• Input records:
+-------+

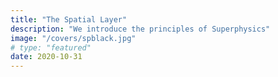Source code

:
 ```yaml
---
title: "The Spatial Layer"
description: "We introduce the principles of Superphysics"
image: "/covers/spblack.jpg"
# type: "featured"
date: 2020-10-31
---
```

+-------+

• What the exercise asks: Return, exactly as they stand, all of the lines above, but not the pictures.

• Task response:
Source code

:
 ```yaml
---
title: "The Spatial Layer"
description: "We introduce the principles of Superphysics"
image: "/covers/spblack.jpg"
# type: "featured"
date: 2020-10-31
---
```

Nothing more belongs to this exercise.